**PROVIDED DATA**
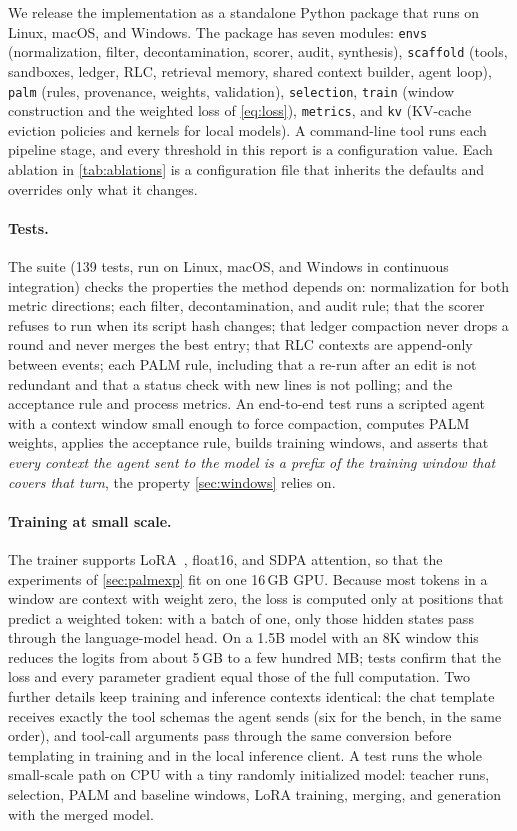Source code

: \documentclass[11pt]{article}
\newcommand{\code}[1]{\texttt{#1}}
\begin{document}
We release the implementation as a standalone Python package that runs on Linux, macOS, and Windows. The package has seven modules: \code{envs} (normalization, filter, decontamination, scorer, audit, synthesis), \code{scaffold} (tools, sandboxes, ledger, RLC, retrieval memory, shared context builder, agent loop), \code{palm} (rules, provenance, weights, validation), \code{selection}, \code{train} (window construction and the weighted loss of \cref{eq:loss}), \code{metrics}, and \code{kv} (KV-cache eviction policies and kernels for local models). A command-line tool runs each pipeline stage, and every threshold in this report is a configuration value. Each ablation in \cref{tab:ablations} is a configuration file that inherits the defaults and overrides only what it changes.

\paragraph{Tests.} The suite (139 tests, run on Linux, macOS, and Windows in continuous integration) checks the properties the method depends on: normalization for both metric directions; each filter, decontamination, and audit rule; that the scorer refuses to run when its script hash changes; that ledger compaction never drops a round and never merges the best entry; that RLC contexts are append-only between events; each PALM rule, including that a re-run after an edit is not redundant and that a status check with new lines is not polling; and the acceptance rule and process metrics. An end-to-end test runs a scripted agent with a context window small enough to force compaction, computes PALM weights, applies the acceptance rule, builds training windows, and asserts that \emph{every context the agent sent to the model is a prefix of the training window that covers that turn}, the property \cref{sec:windows} relies on.

\paragraph{Training at small scale.} The trainer supports LoRA~\citep{hu2022lora}, float16, and SDPA attention, so that the experiments of \cref{sec:palmexp} fit on one 16\,GB GPU. Because most tokens in a window are context with weight zero, the loss is computed only at positions that predict a weighted token: with a batch of one, only those hidden states pass through the language-model head. On a 1.5B model with an 8K window this reduces the logits from about 5\,GB to a few hundred MB; tests confirm that the loss and every parameter gradient equal those of the full computation. Two further details keep training and inference contexts identical: the chat template receives exactly the tool schemas the agent sends (six for the bench, in the same order), and tool-call arguments pass through the same conversion before templating in training and in the local inference client. A test runs the whole small-scale path on CPU with a tiny randomly initialized model: teacher runs, selection, PALM and baseline windows, LoRA training, merging, and generation with the merged model.
\end{document}
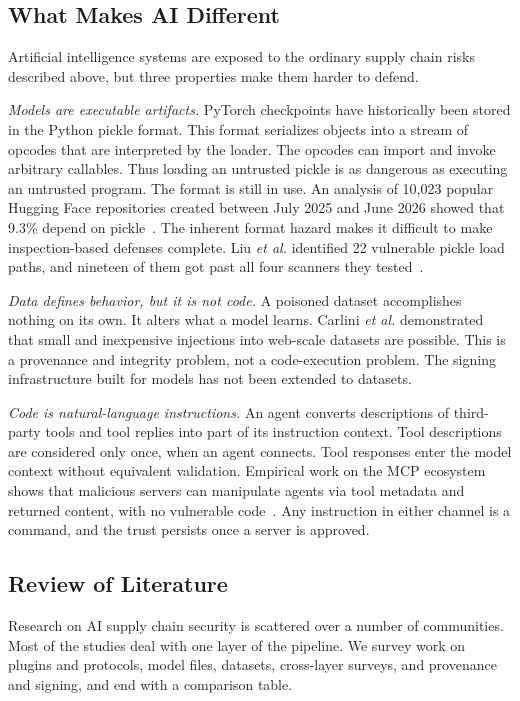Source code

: \documentclass[conference]{IEEEtran}
\begin{document}
\subsection{What Makes AI Different}
\label{sec:why-ai-differs}

Artificial intelligence systems are exposed to the ordinary supply chain risks described above, but three properties make them harder to defend.

\emph{Models are executable artifacts.} PyTorch checkpoints have historically been stored in the Python pickle format. This format serializes objects into a stream of opcodes that are interpreted by the loader. The opcodes can import and invoke arbitrary callables. Thus loading an untrusted pickle is as dangerous as executing an untrusted program. The format is still in use. An analysis of 10,023 popular Hugging Face repositories created between July 2025 and June 2026 showed that 9.3\% depend on pickle~\cite{qin2026}. The inherent format hazard makes it difficult to make inspection-based defenses complete. Liu \textit{et al.} identified 22 vulnerable pickle load paths, and nineteen of them got past all four scanners they tested~\cite{liu2025}.

\emph{Data defines behavior, but it is not code.} A poisoned dataset accomplishes nothing on its own. It alters what a model learns. Carlini \textit{et al.} demonstrated that small and inexpensive injections into web-scale datasets are possible. This is a provenance and integrity problem, not a code-execution problem. The signing infrastructure built for models has not been extended to datasets.

\emph{Code is natural-language instructions.} An agent converts descriptions of third-party tools and tool replies into part of its instruction context. Tool descriptions are considered only once, when an agent connects. Tool responses enter the model context without equivalent validation. Empirical work on the MCP ecosystem shows that malicious servers can manipulate agents via tool metadata and returned content, with no vulnerable code~\cite{song2025}. Any instruction in either channel is a command, and the trust persists once a server is approved.

\subsection{Review of Literature}
\label{sec:literature}

Research on AI supply chain security is scattered over a number of communities. Most of the studies deal with one layer of the pipeline. We survey work on plugins and protocols, model files, datasets, cross-layer surveys, and provenance and signing, and end with a comparison table.
\end{document}
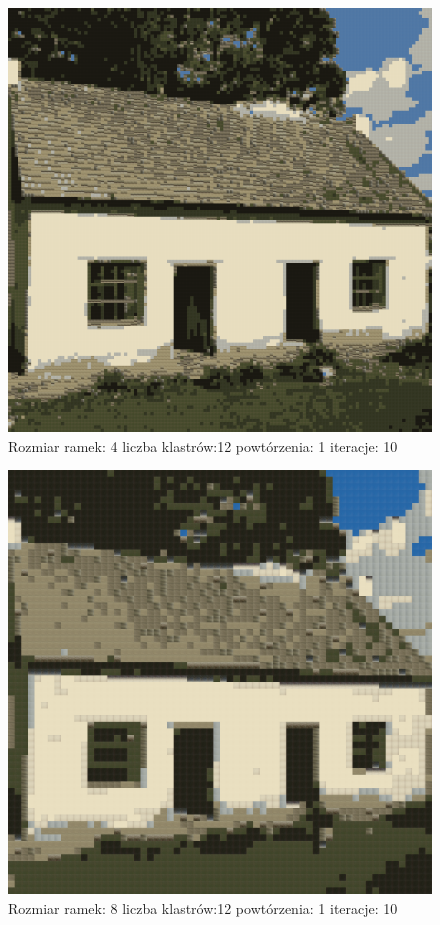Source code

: \documentclass{classrep}
\begin{document}
{{{{\begin{figure}[!htbp]
\centering
\includegraphics[width=\textwidth,width=90mm]{obrazy/house_R4_K12_P1_It10.png}
\caption{Rozmiar ramek: 4 liczba klastrów:12 powtórzenia: 1 iteracje: 10 }
\end{figure}

\begin{figure}[!htbp]
\centering
\includegraphics[width=\textwidth,width=90mm]{obrazy/house_R8_K12_P1_It10.png}
\caption{Rozmiar ramek: 8 liczba klastrów:12 powtórzenia: 1 iteracje: 10 }
\end{figure}

}}}}
\end{document}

**EXERCISE DETAILS**
Restate the material above word for word; pictures do not belong in the copy.

**REPLY**
Source code

: \documentclass[11pt]{article}
\newcommand{\code}[1]{\texttt{#1}}
\begin{document}
We release the implementation as a standalone Python package that runs on Linux, macOS, and Windows. The package has seven modules: \code{envs} (normalization, filter, decontamination, scorer, audit, synthesis), \code{scaffold} (tools, sandboxes, ledger, RLC, retrieval memory, shared context builder, agent loop), \code{palm} (rules, provenance, weights, validation), \code{selection}, \code{train} (window construction and the weighted loss of \cref{eq:loss}), \code{metrics}, and \code{kv} (KV-cache eviction policies and kernels for local models). A command-line tool runs each pipeline stage, and every threshold in this report is a configuration value. Each ablation in \cref{tab:ablations} is a configuration file that inherits the defaults and overrides only what it changes.

\paragraph{Tests.} The suite (139 tests, run on Linux, macOS, and Windows in continuous integration) checks the properties the method depends on: normalization for both metric directions; each filter, decontamination, and audit rule; that the scorer refuses to run when its script hash changes; that ledger compaction never drops a round and never merges the best entry; that RLC contexts are append-only between events; each PALM rule, including that a re-run after an edit is not redundant and that a status check with new lines is not polling; and the acceptance rule and process metrics. An end-to-end test runs a scripted agent with a context window small enough to force compaction, computes PALM weights, applies the acceptance rule, builds training windows, and asserts that \emph{every context the agent sent to the model is a prefix of the training window that covers that turn}, the property \cref{sec:windows} relies on.

\paragraph{Training at small scale.} The trainer supports LoRA~\citep{hu2022lora}, float16, and SDPA attention, so that the experiments of \cref{sec:palmexp} fit on one 16\,GB GPU. Because most tokens in a window are context with weight zero, the loss is computed only at positions that predict a weighted token: with a batch of one, only those hidden states pass through the language-model head. On a 1.5B model with an 8K window this reduces the logits from about 5\,GB to a few hundred MB; tests confirm that the loss and every parameter gradient equal those of the full computation. Two further details keep training and inference contexts identical: the chat template receives exactly the tool schemas the agent sends (six for the bench, in the same order), and tool-call arguments pass through the same conversion before templating in training and in the local inference client. A test runs the whole small-scale path on CPU with a tiny randomly initialized model: teacher runs, selection, PALM and baseline windows, LoRA training, merging, and generation with the merged model.
\end{document}
Source code

: \documentclass[conference]{IEEEtran}
\begin{document}
\subsection{What Makes AI Different}
\label{sec:why-ai-differs}

Artificial intelligence systems are exposed to the ordinary supply chain risks described above, but three properties make them harder to defend.

\emph{Models are executable artifacts.} PyTorch checkpoints have historically been stored in the Python pickle format. This format serializes objects into a stream of opcodes that are interpreted by the loader. The opcodes can import and invoke arbitrary callables. Thus loading an untrusted pickle is as dangerous as executing an untrusted program. The format is still in use. An analysis of 10,023 popular Hugging Face repositories created between July 2025 and June 2026 showed that 9.3\% depend on pickle~\cite{qin2026}. The inherent format hazard makes it difficult to make inspection-based defenses complete. Liu \textit{et al.} identified 22 vulnerable pickle load paths, and nineteen of them got past all four scanners they tested~\cite{liu2025}.

\emph{Data defines behavior, but it is not code.} A poisoned dataset accomplishes nothing on its own. It alters what a model learns. Carlini \textit{et al.} demonstrated that small and inexpensive injections into web-scale datasets are possible. This is a provenance and integrity problem, not a code-execution problem. The signing infrastructure built for models has not been extended to datasets.

\emph{Code is natural-language instructions.} An agent converts descriptions of third-party tools and tool replies into part of its instruction context. Tool descriptions are considered only once, when an agent connects. Tool responses enter the model context without equivalent validation. Empirical work on the MCP ecosystem shows that malicious servers can manipulate agents via tool metadata and returned content, with no vulnerable code~\cite{song2025}. Any instruction in either channel is a command, and the trust persists once a server is approved.

\subsection{Review of Literature}
\label{sec:literature}

Research on AI supply chain security is scattered over a number of communities. Most of the studies deal with one layer of the pipeline. We survey work on plugins and protocols, model files, datasets, cross-layer surveys, and provenance and signing, and end with a comparison table.
\end{document}
Source code

: \documentclass{classrep}
\begin{document}
{{{{\begin{figure}[!htbp]
\centering
\includegraphics[width=\textwidth,width=90mm]{obrazy/house_R4_K12_P1_It10.png}
\caption{Rozmiar ramek: 4 liczba klastrów:12 powtórzenia: 1 iteracje: 10 }
\end{figure}

\begin{figure}[!htbp]
\centering
\includegraphics[width=\textwidth,width=90mm]{obrazy/house_R8_K12_P1_It10.png}
\caption{Rozmiar ramek: 8 liczba klastrów:12 powtórzenia: 1 iteracje: 10 }
\end{figure}

}}}}
\end{document}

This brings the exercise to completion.